Public blockchain consensus algorithms – the most famous of which is Bitcoin’s “Proof of Work” – literally create order out of chaos. They produce an agreed ordering of potentially contentious entries made in real-time on a shared ledger, in a special case where we choose to have no administrator to rule on the sequence in which entries are received, creating an official account of all transactions (and that's actually all the Bitcoin blockchain does). 

“Consensus” is one of those beguiling properties of blockchain – along with “trust” and “decentralised” – which are actually difficult to generalise beyond the narrow confines of the cryptocurrency use case.  The consensus reached in the public blockchains is not what many people think it is.  Instead of a general type of agreement, blockchain consensus is tightly defined for a singular purpose.  In most of the broader business applications for which blockchains are being planned or deployed, we don’t need to reach “consensus” about the state of a ledger in the same way as Bitcoin does, because we have different authority structures.  It is important to appreciate the special purpose of blockchain consensus, so that the algorithm doesn’t add enormous overhead and real-time delays in cases where it is not warranted.

The problem space of the Bitcoin blockchain is non-fiat digital money; that is, electronic cash transacted with no intermediaries or regulator, and no registration of account holders.  Since the 1990s at least, there had been stored value smartcard and digital money solutions using a central reserve or “mint” to oversee transactions and prevent Double Spend (Mondex and David Chaum’s Digicash being the prime examples). However, many cryptocurrency advocates reject central control, and thus remained unhappy with these architectures, until the arrival of Satoshi Nakamoto in 2008. 
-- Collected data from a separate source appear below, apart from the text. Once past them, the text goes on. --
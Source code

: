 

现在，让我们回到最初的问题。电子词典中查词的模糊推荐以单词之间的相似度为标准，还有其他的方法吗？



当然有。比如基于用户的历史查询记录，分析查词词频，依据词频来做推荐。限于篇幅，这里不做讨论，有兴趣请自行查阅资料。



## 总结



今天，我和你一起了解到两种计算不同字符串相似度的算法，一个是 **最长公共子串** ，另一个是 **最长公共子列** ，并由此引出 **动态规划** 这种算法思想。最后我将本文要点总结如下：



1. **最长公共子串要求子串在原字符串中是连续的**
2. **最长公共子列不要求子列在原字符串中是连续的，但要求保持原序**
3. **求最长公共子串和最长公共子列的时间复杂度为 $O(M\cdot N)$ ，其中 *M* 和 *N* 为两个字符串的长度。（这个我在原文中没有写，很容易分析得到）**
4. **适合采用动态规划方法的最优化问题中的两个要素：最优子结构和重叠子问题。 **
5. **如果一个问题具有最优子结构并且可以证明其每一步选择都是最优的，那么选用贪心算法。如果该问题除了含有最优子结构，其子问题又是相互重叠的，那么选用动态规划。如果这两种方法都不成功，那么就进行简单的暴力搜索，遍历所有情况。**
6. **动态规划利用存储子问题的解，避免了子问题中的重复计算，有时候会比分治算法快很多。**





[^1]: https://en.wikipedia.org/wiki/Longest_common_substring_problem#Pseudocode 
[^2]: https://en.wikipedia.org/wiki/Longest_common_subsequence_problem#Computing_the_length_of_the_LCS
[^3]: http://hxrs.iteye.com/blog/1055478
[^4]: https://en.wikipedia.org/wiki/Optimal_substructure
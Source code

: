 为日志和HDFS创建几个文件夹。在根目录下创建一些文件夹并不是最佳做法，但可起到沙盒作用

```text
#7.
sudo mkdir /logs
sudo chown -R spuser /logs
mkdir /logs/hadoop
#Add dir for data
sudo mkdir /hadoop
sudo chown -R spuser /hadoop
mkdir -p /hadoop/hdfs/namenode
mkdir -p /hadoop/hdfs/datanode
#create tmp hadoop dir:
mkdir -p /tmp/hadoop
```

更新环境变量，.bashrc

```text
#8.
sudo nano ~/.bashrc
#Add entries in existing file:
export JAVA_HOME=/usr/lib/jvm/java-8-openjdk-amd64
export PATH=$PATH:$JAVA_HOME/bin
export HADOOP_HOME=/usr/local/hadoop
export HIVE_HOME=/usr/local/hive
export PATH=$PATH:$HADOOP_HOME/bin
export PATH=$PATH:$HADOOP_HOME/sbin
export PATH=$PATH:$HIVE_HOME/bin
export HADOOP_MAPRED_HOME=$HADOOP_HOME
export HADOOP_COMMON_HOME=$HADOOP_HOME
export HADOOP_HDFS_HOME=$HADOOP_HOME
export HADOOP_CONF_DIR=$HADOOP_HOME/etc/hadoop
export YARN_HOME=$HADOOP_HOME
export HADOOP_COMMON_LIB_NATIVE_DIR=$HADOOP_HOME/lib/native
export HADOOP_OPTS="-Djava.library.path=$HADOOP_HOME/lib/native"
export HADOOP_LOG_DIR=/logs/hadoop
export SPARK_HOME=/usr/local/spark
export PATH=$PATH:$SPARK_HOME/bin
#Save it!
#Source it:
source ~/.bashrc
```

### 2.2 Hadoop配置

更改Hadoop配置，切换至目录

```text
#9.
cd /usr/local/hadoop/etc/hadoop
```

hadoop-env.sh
Nakamoto’s pioneering blockchain architecture cleverly crowd-sources the monitoring of each and every Bitcoin transaction, with the network periodically reaching agreement on blocks of accepted transactions, which it commits to the shared ledger. Account holders do not need to be registered but are allowed to generate their own keys as they join the network.  Nobody knows which user goes with which key pair; the blockchain ascribes transactions to key pairs, and the community simply assumes that users remain in control of their keys. If a private key is lost or destroyed, then the corresponding balance can never be spent again; if a private key is stolen or copied, its original owner has no recourse to a system operator.
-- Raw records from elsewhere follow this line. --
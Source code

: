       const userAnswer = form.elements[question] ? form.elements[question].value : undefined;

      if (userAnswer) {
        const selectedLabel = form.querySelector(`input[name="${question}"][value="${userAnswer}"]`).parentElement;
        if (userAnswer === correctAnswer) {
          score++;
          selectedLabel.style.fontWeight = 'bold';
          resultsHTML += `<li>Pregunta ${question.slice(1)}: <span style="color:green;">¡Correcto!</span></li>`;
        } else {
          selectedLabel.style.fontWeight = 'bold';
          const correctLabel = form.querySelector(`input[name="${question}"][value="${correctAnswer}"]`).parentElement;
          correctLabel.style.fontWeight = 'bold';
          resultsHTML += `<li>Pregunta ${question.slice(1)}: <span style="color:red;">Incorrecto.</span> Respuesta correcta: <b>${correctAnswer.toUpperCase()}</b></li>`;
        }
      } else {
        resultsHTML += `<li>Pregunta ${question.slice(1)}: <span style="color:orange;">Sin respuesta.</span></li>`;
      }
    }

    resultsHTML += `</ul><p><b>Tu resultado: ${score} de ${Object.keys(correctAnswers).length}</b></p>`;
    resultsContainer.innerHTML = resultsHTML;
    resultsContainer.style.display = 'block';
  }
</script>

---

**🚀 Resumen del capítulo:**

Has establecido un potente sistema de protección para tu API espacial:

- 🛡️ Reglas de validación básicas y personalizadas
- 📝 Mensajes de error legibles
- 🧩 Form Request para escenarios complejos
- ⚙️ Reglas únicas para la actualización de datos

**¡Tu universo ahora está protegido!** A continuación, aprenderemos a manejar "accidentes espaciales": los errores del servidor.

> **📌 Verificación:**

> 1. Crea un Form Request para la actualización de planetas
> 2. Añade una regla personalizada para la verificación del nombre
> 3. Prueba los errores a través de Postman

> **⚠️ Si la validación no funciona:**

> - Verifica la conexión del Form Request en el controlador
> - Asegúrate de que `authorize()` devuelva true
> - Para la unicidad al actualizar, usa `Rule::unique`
The consensus reached by the blockchain is about one thing only: the order in which transactions are deemed to have occurred. Agreement on ordering of the ledger is sufficient to prevent Double Spend of the cryptocurrency. In later generation synchronous ledgers without an intrinsic underlying currency, like Hyperledger Fabric, this function is explicitly named the Ordering Service.
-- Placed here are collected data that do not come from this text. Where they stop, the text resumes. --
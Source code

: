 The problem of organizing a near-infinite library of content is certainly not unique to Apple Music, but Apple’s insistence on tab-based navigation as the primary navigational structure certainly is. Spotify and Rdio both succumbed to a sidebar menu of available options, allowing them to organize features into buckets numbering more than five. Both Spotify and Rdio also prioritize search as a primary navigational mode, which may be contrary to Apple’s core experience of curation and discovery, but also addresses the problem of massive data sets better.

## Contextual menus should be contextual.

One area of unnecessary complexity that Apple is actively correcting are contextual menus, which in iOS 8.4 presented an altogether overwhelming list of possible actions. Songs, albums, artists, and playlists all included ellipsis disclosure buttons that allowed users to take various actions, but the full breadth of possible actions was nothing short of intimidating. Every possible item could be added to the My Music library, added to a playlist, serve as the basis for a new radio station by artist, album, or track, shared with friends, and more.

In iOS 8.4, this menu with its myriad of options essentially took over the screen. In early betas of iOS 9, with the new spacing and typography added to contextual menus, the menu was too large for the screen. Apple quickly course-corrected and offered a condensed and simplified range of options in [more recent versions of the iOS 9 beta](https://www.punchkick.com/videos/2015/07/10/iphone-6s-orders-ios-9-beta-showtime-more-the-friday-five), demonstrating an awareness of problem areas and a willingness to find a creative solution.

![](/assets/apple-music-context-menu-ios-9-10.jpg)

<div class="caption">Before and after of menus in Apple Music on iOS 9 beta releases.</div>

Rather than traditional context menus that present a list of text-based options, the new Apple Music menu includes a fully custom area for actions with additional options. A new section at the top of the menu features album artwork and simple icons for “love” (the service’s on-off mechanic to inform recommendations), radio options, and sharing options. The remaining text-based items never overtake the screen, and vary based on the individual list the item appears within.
Consensus about the order of ledger entries cannot be readily generalised to any other property of the data.  Anyone contemplating broader blockchain applications should be wary of how the word “consensus” can be stretched too far. 

Furthermore, the architects of non-fiat cryptocurrency are at liberty to simply reject central administration as they build their special new world.  Yet very few real-world business settings are like that.  If a program has a natural or inherent administrator (as with education, healthcare, elections or land titles) then it doesn’t need to crowdsource any question about the state of its data.  There isn't much that a distributed consensus algorithm can tell that the administrator can’t work out for itself, more quickly and for far less cost.

Finally remember that blockchain consensus creates order out of the deliberate chaos of cryptocurrency where key holders are allowed to go unregistered.  In many of the extended blockchain use cases – such as Internet of Things or supply chain – there is no such disorder.  IoT devices tend to have serial-numbered chips to securely hold the private keys; supply chain operators are generally authorised employees, typically using dedicated terminal equipment in warehouses, field locations and delivery vehicles. These types of networks are orderly to begin with, and don’t need an elaborate consensus algorithm to work out what’s going on.

When analysing potential blockchain use cases, always ask precisely what any consensus is about, and what’s the point of it.  What do you need to know about the application’s users in operation? And is it beneficial to crowdsource the monitoring of a user network if it’s cheaper or more natural to have a manager?